For many years, the tinkling of a bell in the forests surrounding Kamela greeted hunters and loggers traveling through the Blue Mountains east of Pendleton. The ghostly sound, and reports of voices heard among the trees, gave rise to a legend that haunted the region for many years. Those who heard the bell often kept it to themselves so as not to be branded lunatics.
Time magazine on July 16, 1951, reported that lumberjacks clearing the right-of-way for a power line from Bonneville Dam brought down a towering Ponderosa pine near the former hamlet of Kamela and found a bell attached by a shriveled leather thong to a branch high in the top of the tree. Residents of Kamela suggested that the bell might have been hung by a Swiss pioneer when the tree was very small. The hand-hammered bronze cowbell, four inches high and three inches in diameter, was cast in 1848 in the northwest Swiss town of Saignelegier by bellmaker Chiantel. The bells were said to have graced the necks of Willamette Valley dairy cattle owned by early pioneers of Oregon country, according to the book “The Bell of Kamela” by Lillian Budd, published in 1960.

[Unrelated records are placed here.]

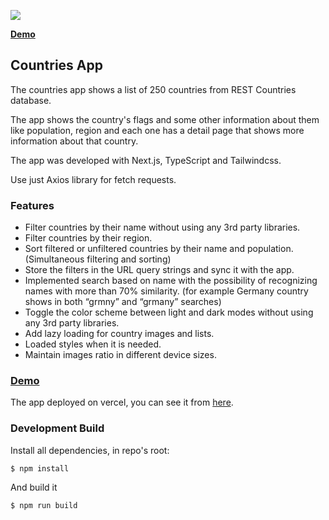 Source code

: ![](https://33333.cdn.cke-cs.com/kSW7V9NHUXugvhoQeFaf/images/5723b4283334ed6d742cadb37a86ff8c45e4e9d36a658492.jpg)

[**Demo**](https://countries-app-sandy.vercel.app/)

## **Countries App**

The countries app shows a list of 250 countries from REST Countries database.

The app shows the country's flags and some other information about them like population, region and each one has a detail page that shows more information about that country.

The app was developed with Next.js, TypeScript and Tailwindcss.

Use just Axios library for fetch requests.

### Features 

* Filter countries by their name without using any 3rd party libraries.
* Filter countries by their region.
* Sort filtered or unfiltered countries by their name and population. (Simultaneous filtering and sorting)
* Store the filters in the URL query strings and sync it with the app.
* Implemented search based on name with the possibility of recognizing names with more than 70% similarity. (for example Germany country shows in both “grmny” and “grmany” searches)
* Toggle the color scheme between light and dark modes without using any 3rd party libraries.
* Add lazy loading for country images and lists.
* Loaded styles when it is needed.
* Maintain images ratio in different device sizes.

### [Demo](https://countries-app-sandy.vercel.app/)

The app deployed on vercel, you can see it from [here](https://countries-app-sandy.vercel.app/).

### Development Build

Install all dependencies, in repo's root:

```plaintext
$ npm install
```

And build it 

```plaintext
$ npm run build
```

After the finding of the Kamela Bell, five Portland residents came forward claiming to own one of the bells. And a July 21, 1951 article in the East Oregonian brought local bell owners out of the woodwork as well.

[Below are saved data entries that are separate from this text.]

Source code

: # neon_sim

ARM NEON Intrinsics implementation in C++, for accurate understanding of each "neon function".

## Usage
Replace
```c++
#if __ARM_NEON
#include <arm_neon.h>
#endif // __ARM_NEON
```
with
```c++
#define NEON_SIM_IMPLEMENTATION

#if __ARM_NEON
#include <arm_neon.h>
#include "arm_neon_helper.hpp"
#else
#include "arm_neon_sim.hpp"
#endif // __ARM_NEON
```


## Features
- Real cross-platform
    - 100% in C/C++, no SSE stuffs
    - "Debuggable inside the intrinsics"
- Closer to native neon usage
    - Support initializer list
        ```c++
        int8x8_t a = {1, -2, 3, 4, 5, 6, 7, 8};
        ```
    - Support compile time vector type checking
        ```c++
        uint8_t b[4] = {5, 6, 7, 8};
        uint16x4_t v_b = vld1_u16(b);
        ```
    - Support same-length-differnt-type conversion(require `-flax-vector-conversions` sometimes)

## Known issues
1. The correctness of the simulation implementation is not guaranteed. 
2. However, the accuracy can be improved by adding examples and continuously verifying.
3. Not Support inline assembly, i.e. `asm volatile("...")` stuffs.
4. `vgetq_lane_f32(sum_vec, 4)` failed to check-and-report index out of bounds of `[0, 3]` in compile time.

Several bells were in the hands of Pendleton residents. Roger Kay owned one of the bells, found by his mother in 1915 at Mohler, near Tillamook. Roy Johnson found one about 10 miles west of Ukiah at the base of a tree while on a cattle drive. George Perry and his wife found one in what they called “old trash.” And Bruce Williams, an employee of Harris Pine Mills, found one while loading sheep near Denver, Colo. He owned a collection of bells and had originally planned to learn to play them, “but I got side-tracked with other things and never learned,” he said. The Blaine Noble family of Hermiston also kept track of a pet sheep with a Saignelegier bell.

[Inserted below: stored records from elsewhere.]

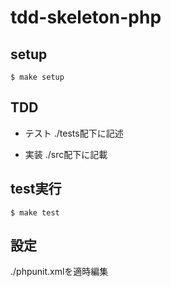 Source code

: # tdd-skeleton-php

## setup

```
$ make setup
```

## TDD

- テスト 
./tests配下に記述

- 実装 
./src配下に記載

## test実行

```
$ make test
```

## 設定
./phpunit.xmlを適時編集

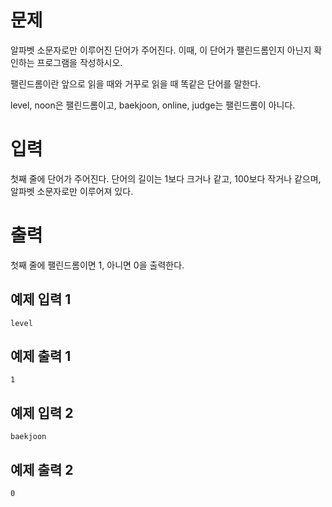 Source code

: 문제
======
알파벳 소문자로만 이루어진 단어가 주어진다. 이때, 이 단어가 팰린드롬인지 아닌지 확인하는 프로그램을 작성하시오.

팰린드롬이란 앞으로 읽을 때와 거꾸로 읽을 때 똑같은 단어를 말한다. 

level, noon은 팰린드롬이고, baekjoon, online, judge는 팰린드롬이 아니다.

입력
=========
첫째 줄에 단어가 주어진다. 단어의 길이는 1보다 크거나 같고, 100보다 작거나 같으며, 알파벳 소문자로만 이루어져 있다.

출력
============
첫째 줄에 팰린드롬이면 1, 아니면 0을 출력한다.

예제 입력 1 
-------
```
level
```
예제 출력 1
----------
```
1
```
예제 입력 2
----------
```
baekjoon
```
예제 출력 2 
--------
```
0
```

A Portland historian had another theory as to how the Kamela bell may have ended up atop the tree. She said her father, a lighthouse keeper on Puget Sound, kept 36 cows and each of them had a Saignelegier bell. As a child one of her chores was to search for lost bells in the pasture. She frequently found them tangled in small trees; she said the leather straps, after rubbing on the sharp edge of the bell’s housing, often snapped and flung the bells among the branches while the cattle grazed.